- Exercise brief -
Exactly the lines from the one holding "All core modules" through the final line of the data are wanted, copied as written.

====

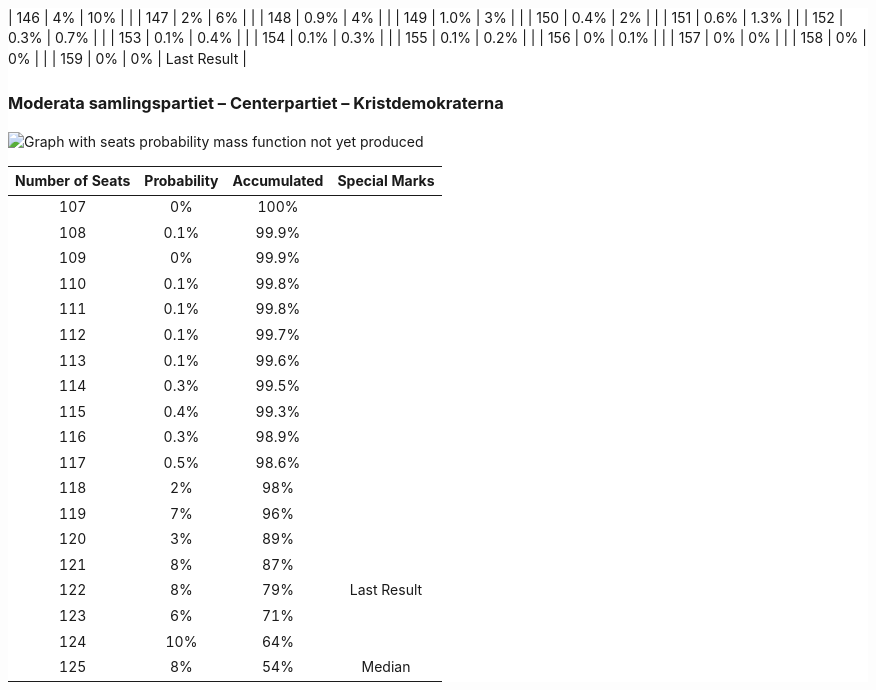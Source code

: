 | 146 | 4% | 10% |  |
| 147 | 2% | 6% |  |
| 148 | 0.9% | 4% |  |
| 149 | 1.0% | 3% |  |
| 150 | 0.4% | 2% |  |
| 151 | 0.6% | 1.3% |  |
| 152 | 0.3% | 0.7% |  |
| 153 | 0.1% | 0.4% |  |
| 154 | 0.1% | 0.3% |  |
| 155 | 0.1% | 0.2% |  |
| 156 | 0% | 0.1% |  |
| 157 | 0% | 0% |  |
| 158 | 0% | 0% |  |
| 159 | 0% | 0% | Last Result |

### Moderata samlingspartiet – Centerpartiet – Kristdemokraterna

![Graph with seats probability mass function not yet produced](2018-08-16-Inizio-coalitions-seats-pmf-m–c–kd.png "Seats Probability Mass Function")

| Number of Seats | Probability | Accumulated | Special Marks |
|:---------------:|:-----------:|:-----------:|:-------------:|
| 107 | 0% | 100% |  |
| 108 | 0.1% | 99.9% |  |
| 109 | 0% | 99.9% |  |
| 110 | 0.1% | 99.8% |  |
| 111 | 0.1% | 99.8% |  |
| 112 | 0.1% | 99.7% |  |
| 113 | 0.1% | 99.6% |  |
| 114 | 0.3% | 99.5% |  |
| 115 | 0.4% | 99.3% |  |
| 116 | 0.3% | 98.9% |  |
| 117 | 0.5% | 98.6% |  |
| 118 | 2% | 98% |  |
| 119 | 7% | 96% |  |
| 120 | 3% | 89% |  |
| 121 | 8% | 87% |  |
| 122 | 8% | 79% | Last Result |
| 123 | 6% | 71% |  |
| 124 | 10% | 64% |  |
| 125 | 8% | 54% | Median |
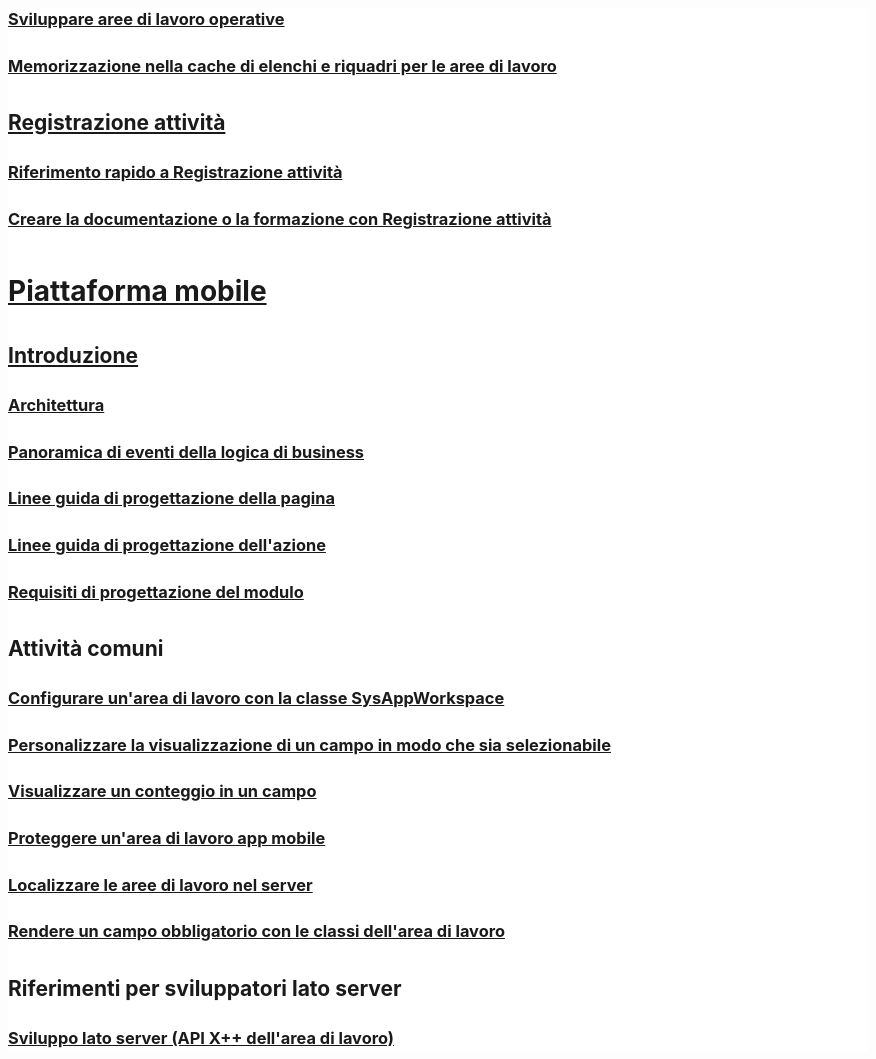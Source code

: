 ### [Sviluppare aree di lavoro operative](user-interface/build-workspaces.md)
### [Memorizzazione nella cache di elenchi e riquadri per le aree di lavoro](user-interface/tile-list-caching-workspaces.md)
## [Registrazione attività](user-interface/task-recorder.md)
### [Riferimento rapido a Registrazione attività](user-interface/task-recorder-quick-reference.md)
### [Creare la documentazione o la formazione con Registrazione attività](user-interface/task-recorder-training-docs.md)

# [Piattaforma mobile](mobile-apps/platform/mobile-platform-home-page.md)
## [Introduzione](mobile-apps/platform/mobile-platform-getting-started.md)
### [Architettura](mobile-apps/platform/mobile-platform-architecture.md)
### [Panoramica di eventi della logica di business](mobile-apps/platform/business-logic-events-overview.md)
### [Linee guida di progettazione della pagina](mobile-apps/platform/page-design-guidelines.md)
### [Linee guida di progettazione dell'azione](mobile-apps/platform/action-design-guidelines.md)
### [Requisiti di progettazione del modulo](mobile-apps/platform/form-design-requirements.md)
## Attività comuni
### [Configurare un'area di lavoro con la classe SysAppWorkspace](mobile-apps/platform/scenarios/mobile-workspace-configuration.md)
### [Personalizzare la visualizzazione di un campo in modo che sia selezionabile](mobile-apps/platform/scenarios/make-workspace-field-clickable.md)
### [Visualizzare un conteggio in un campo](mobile-apps/platform/scenarios/display-count-workspace.md)
### [Proteggere un'area di lavoro app mobile](mobile-apps/platform/scenarios/secure-mobile-workspace.md)
### [Localizzare le aree di lavoro nel server](mobile-apps/platform/scenarios/localize-workspaces-on-server.md)
### [Rendere un campo obbligatorio con le classi dell'area di lavoro](mobile-apps/platform/scenarios/make-field-mandatory.md)
## Riferimenti per sviluppatori lato server
### [Sviluppo lato server (API X++ dell'area di lavoro)](mobile-apps/platform/mobile-workspace-server-apis.md)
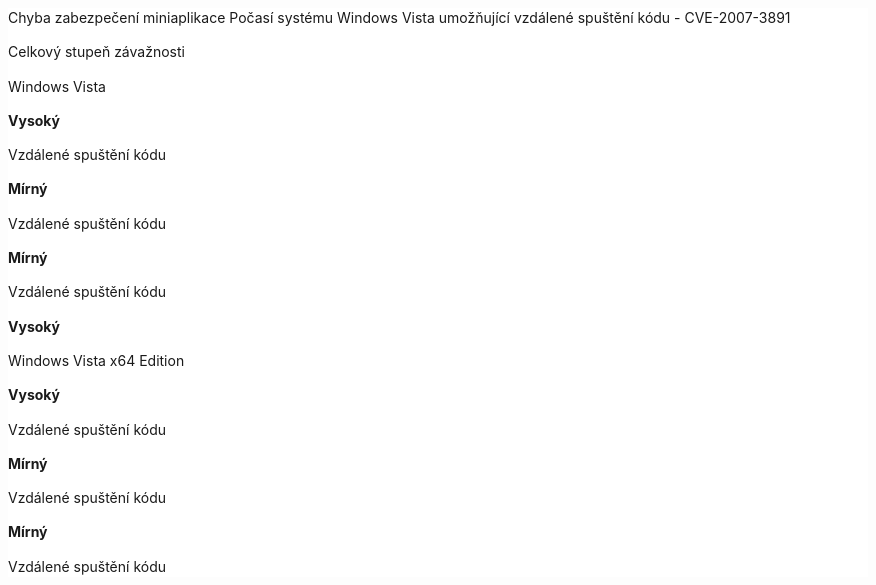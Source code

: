 Chyba zabezpečení miniaplikace Počasí systému Windows Vista umožňující vzdálené spuštění kódu - CVE-2007-3891
</th>
<th>

Celkový stupeň závažnosti
</th></tr>
<tr>

<td>

Windows Vista
</td>
<td>

**Vysoký**

Vzdálené spuštění kódu
</td>
<td>

**Mírný**

Vzdálené spuštění kódu
</td>
<td>

**Mírný**

Vzdálené spuštění kódu
</td>
<td>

**Vysoký**
</td></tr>
<tr>

<td>

Windows Vista x64 Edition
</td>
<td>

**Vysoký**

Vzdálené spuštění kódu
</td>
<td>

**Mírný**

Vzdálené spuštění kódu
</td>
<td>

**Mírný**

Vzdálené spuštění kódu
</td>
<td>
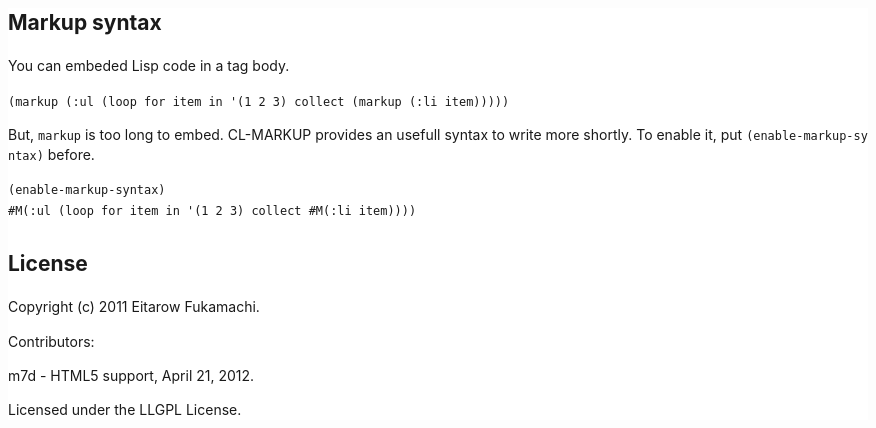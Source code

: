 ## Markup syntax

You can embeded Lisp code in a tag body.

    (markup (:ul (loop for item in '(1 2 3) collect (markup (:li item)))))

But, <code>markup</code> is too long to embed. CL-MARKUP provides an usefull syntax to write more shortly. To enable it, put <code>(enable-markup-syntax)</code> before.

    (enable-markup-syntax)
    #M(:ul (loop for item in '(1 2 3) collect #M(:li item))))

## License

Copyright (c) 2011 Eitarow Fukamachi.  
 
Contributors:

m7d - HTML5 support, April 21, 2012.

Licensed under the LLGPL License.
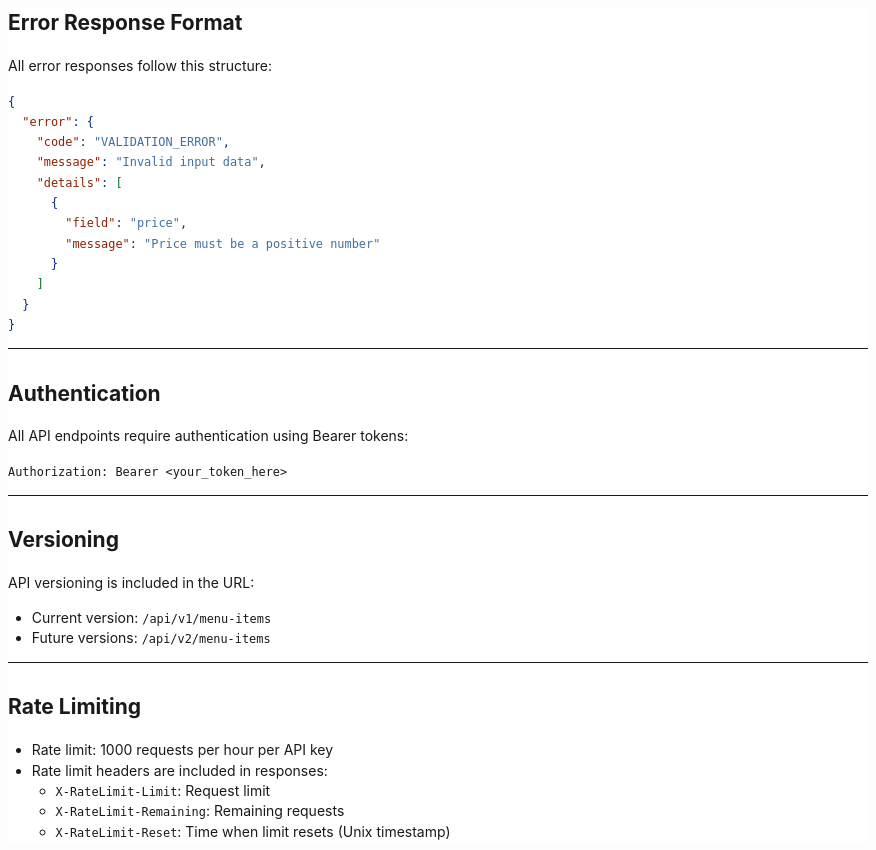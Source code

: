 
## Error Response Format

All error responses follow this structure:

```json
{
  "error": {
    "code": "VALIDATION_ERROR",
    "message": "Invalid input data",
    "details": [
      {
        "field": "price",
        "message": "Price must be a positive number"
      }
    ]
  }
}
```

---

## Authentication

All API endpoints require authentication using Bearer tokens:

```
Authorization: Bearer <your_token_here>
```

---

## Versioning

API versioning is included in the URL:
- Current version: `/api/v1/menu-items`
- Future versions: `/api/v2/menu-items`

---

## Rate Limiting

- Rate limit: 1000 requests per hour per API key
- Rate limit headers are included in responses:
  - `X-RateLimit-Limit`: Request limit
  - `X-RateLimit-Remaining`: Remaining requests
  - `X-RateLimit-Reset`: Time when limit resets (Unix timestamp)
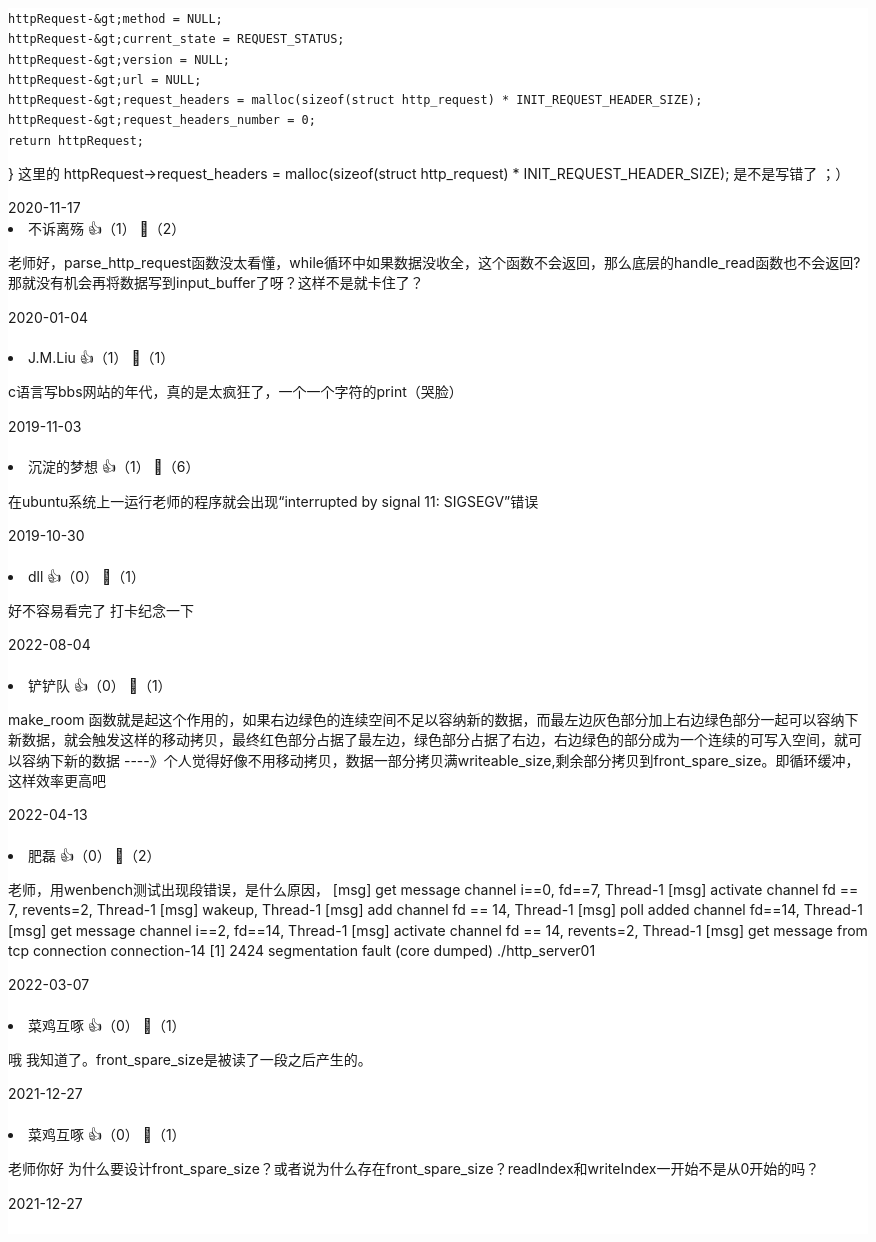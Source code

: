     httpRequest-&gt;method = NULL;
    httpRequest-&gt;current_state = REQUEST_STATUS;
    httpRequest-&gt;version = NULL;
    httpRequest-&gt;url = NULL;
    httpRequest-&gt;request_headers = malloc(sizeof(struct http_request) * INIT_REQUEST_HEADER_SIZE);
    httpRequest-&gt;request_headers_number = 0;
    return httpRequest;
}
这里的
httpRequest-&gt;request_headers = malloc(sizeof(struct http_request) * INIT_REQUEST_HEADER_SIZE);
是不是写错了 ；）</p>2020-11-17</li><br/><li><span>不诉离殇</span> 👍（1） 💬（2）<p>老师好，parse_http_request函数没太看懂，while循环中如果数据没收全，这个函数不会返回，那么底层的handle_read函数也不会返回?那就没有机会再将数据写到input_buffer了呀？这样不是就卡住了？</p>2020-01-04</li><br/><li><span>J.M.Liu</span> 👍（1） 💬（1）<p>c语言写bbs网站的年代，真的是太疯狂了，一个一个字符的print（哭脸）</p>2019-11-03</li><br/><li><span>沉淀的梦想</span> 👍（1） 💬（6）<p>在ubuntu系统上一运行老师的程序就会出现“interrupted by signal 11: SIGSEGV”错误</p>2019-10-30</li><br/><li><span>dll</span> 👍（0） 💬（1）<p>好不容易看完了 打卡纪念一下</p>2022-08-04</li><br/><li><span>铲铲队</span> 👍（0） 💬（1）<p>make_room 函数就是起这个作用的，如果右边绿色的连续空间不足以容纳新的数据，而最左边灰色部分加上右边绿色部分一起可以容纳下新数据，就会触发这样的移动拷贝，最终红色部分占据了最左边，绿色部分占据了右边，右边绿色的部分成为一个连续的可写入空间，就可以容纳下新的数据
----》个人觉得好像不用移动拷贝，数据一部分拷贝满writeable_size,剩余部分拷贝到front_spare_size。即循环缓冲，这样效率更高吧
</p>2022-04-13</li><br/><li><span>肥磊</span> 👍（0） 💬（2）<p>老师，用wenbench测试出现段错误，是什么原因，
[msg] get message channel i==0, fd==7, Thread-1
[msg] activate channel fd == 7, revents=2, Thread-1
[msg] wakeup, Thread-1
[msg] add channel fd == 14, Thread-1
[msg] poll added channel fd==14, Thread-1
[msg] get message channel i==2, fd==14, Thread-1
[msg] activate channel fd == 14, revents=2, Thread-1
[msg] get message from tcp connection connection-14
[1]    2424 segmentation fault (core dumped)  .&#47;http_server01
</p>2022-03-07</li><br/><li><span>菜鸡互啄</span> 👍（0） 💬（1）<p>哦 我知道了。front_spare_size是被读了一段之后产生的。</p>2021-12-27</li><br/><li><span>菜鸡互啄</span> 👍（0） 💬（1）<p>老师你好 为什么要设计front_spare_size？或者说为什么存在front_spare_size？readIndex和writeIndex一开始不是从0开始的吗？</p>2021-12-27</li><br/>
</ul>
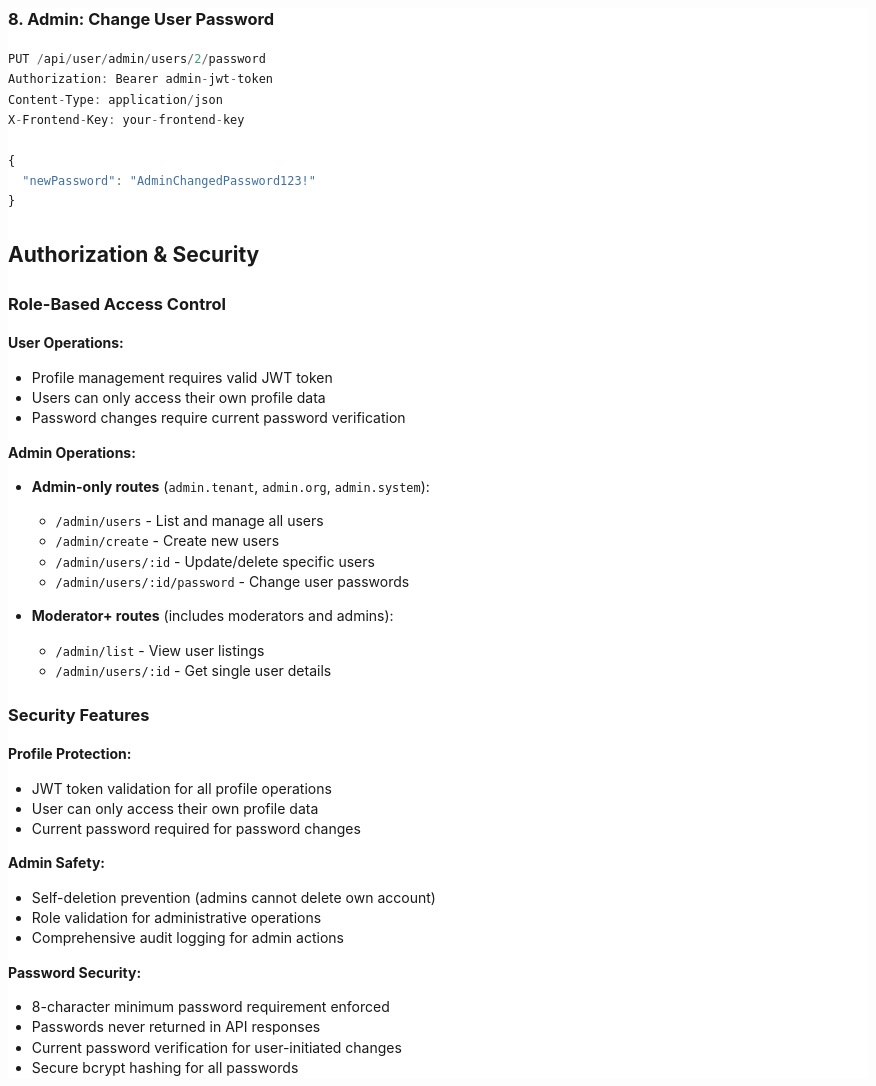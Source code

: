 ### 8. Admin: Change User Password

```javascript
PUT /api/user/admin/users/2/password
Authorization: Bearer admin-jwt-token
Content-Type: application/json
X-Frontend-Key: your-frontend-key

{
  "newPassword": "AdminChangedPassword123!"
}
```

## Authorization & Security

### Role-Based Access Control

**User Operations:**

- Profile management requires valid JWT token
- Users can only access their own profile data
- Password changes require current password verification

**Admin Operations:**

- **Admin-only routes** (`admin.tenant`, `admin.org`, `admin.system`):

  - `/admin/users` - List and manage all users
  - `/admin/create` - Create new users
  - `/admin/users/:id` - Update/delete specific users
  - `/admin/users/:id/password` - Change user passwords

- **Moderator+ routes** (includes moderators and admins):
  - `/admin/list` - View user listings
  - `/admin/users/:id` - Get single user details

### Security Features

**Profile Protection:**

- JWT token validation for all profile operations
- User can only access their own profile data
- Current password required for password changes

**Admin Safety:**

- Self-deletion prevention (admins cannot delete own account)
- Role validation for administrative operations
- Comprehensive audit logging for admin actions

**Password Security:**

- 8-character minimum password requirement enforced
- Passwords never returned in API responses
- Current password verification for user-initiated changes
- Secure bcrypt hashing for all passwords
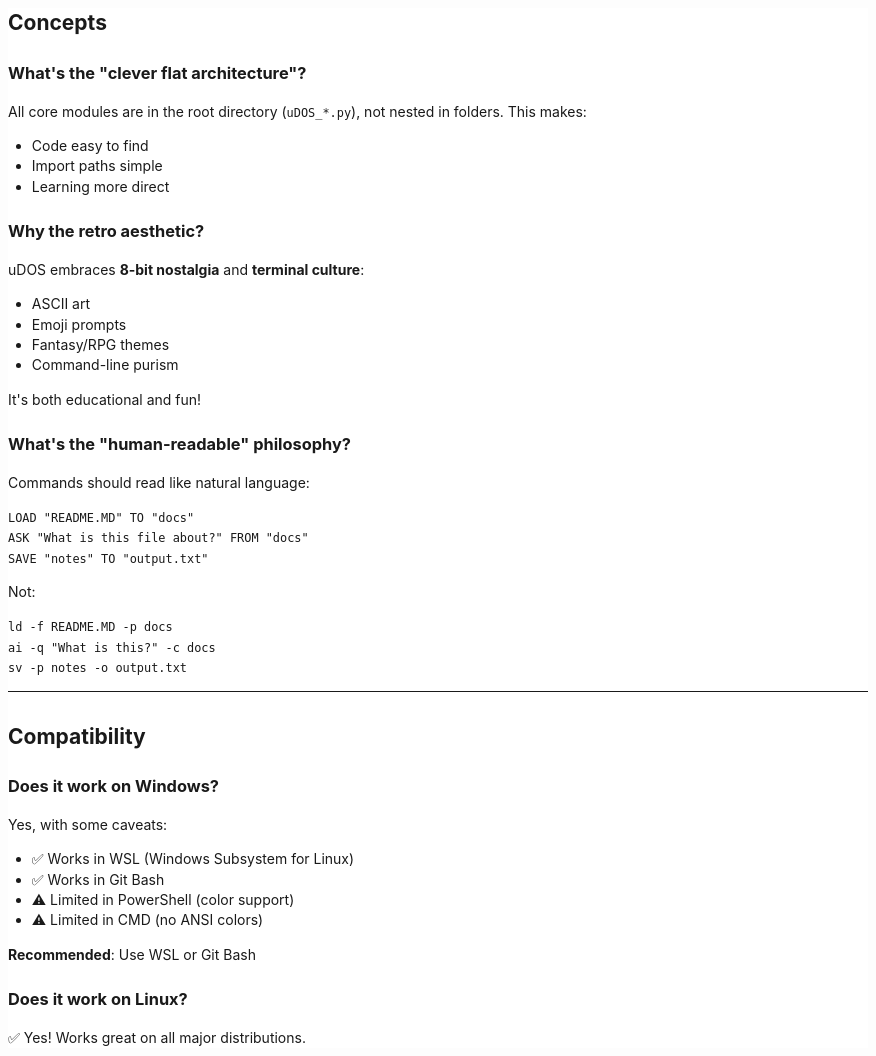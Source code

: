 
## Concepts

### What's the "clever flat architecture"?

All core modules are in the root directory (`uDOS_*.py`), not nested in folders. This makes:
- Code easy to find
- Import paths simple
- Learning more direct

### Why the retro aesthetic?

uDOS embraces **8-bit nostalgia** and **terminal culture**:
- ASCII art
- Emoji prompts
- Fantasy/RPG themes
- Command-line purism

It's both educational and fun!

### What's the "human-readable" philosophy?

Commands should read like natural language:

```
LOAD "README.MD" TO "docs"
ASK "What is this file about?" FROM "docs"
SAVE "notes" TO "output.txt"
```

Not:
```
ld -f README.MD -p docs
ai -q "What is this?" -c docs
sv -p notes -o output.txt
```

---

## Compatibility

### Does it work on Windows?

Yes, with some caveats:
- ✅ Works in WSL (Windows Subsystem for Linux)
- ✅ Works in Git Bash
- ⚠️ Limited in PowerShell (color support)
- ⚠️ Limited in CMD (no ANSI colors)

**Recommended**: Use WSL or Git Bash

### Does it work on Linux?

✅ Yes! Works great on all major distributions.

====

- Task solution -
All core modules are in the root directory (`uDOS_*.py`), not nested in folders. This makes:
- Code easy to find
- Import paths simple
- Learning more direct

### Why the retro aesthetic?

uDOS embraces **8-bit nostalgia** and **terminal culture**:
- ASCII art
- Emoji prompts
- Fantasy/RPG themes
- Command-line purism

It's both educational and fun!

### What's the "human-readable" philosophy?

Commands should read like natural language:

```
LOAD "README.MD" TO "docs"
ASK "What is this file about?" FROM "docs"
SAVE "notes" TO "output.txt"
```

Not:
```
ld -f README.MD -p docs
ai -q "What is this?" -c docs
sv -p notes -o output.txt
```

---

## Compatibility

### Does it work on Windows?

Yes, with some caveats:
- ✅ Works in WSL (Windows Subsystem for Linux)
- ✅ Works in Git Bash
- ⚠️ Limited in PowerShell (color support)
- ⚠️ Limited in CMD (no ANSI colors)

**Recommended**: Use WSL or Git Bash

### Does it work on Linux?

✅ Yes! Works great on all major distributions.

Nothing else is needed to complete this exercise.